» **Task brief**
Your task is to find every line in the records that holds the string "label" and copy it.

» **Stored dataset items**
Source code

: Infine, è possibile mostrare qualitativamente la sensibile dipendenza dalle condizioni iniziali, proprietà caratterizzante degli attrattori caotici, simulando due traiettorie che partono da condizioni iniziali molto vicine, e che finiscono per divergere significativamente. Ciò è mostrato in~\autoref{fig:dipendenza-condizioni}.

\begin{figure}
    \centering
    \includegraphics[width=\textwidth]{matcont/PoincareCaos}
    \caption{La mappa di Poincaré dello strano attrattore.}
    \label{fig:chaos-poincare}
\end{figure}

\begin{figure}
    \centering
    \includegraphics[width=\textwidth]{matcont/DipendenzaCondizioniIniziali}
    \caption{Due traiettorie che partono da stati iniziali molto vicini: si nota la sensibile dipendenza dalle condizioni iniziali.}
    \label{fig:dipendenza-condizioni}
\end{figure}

» **Written solution**
    \label{fig:chaos-poincare}
    \label{fig:dipendenza-condizioni}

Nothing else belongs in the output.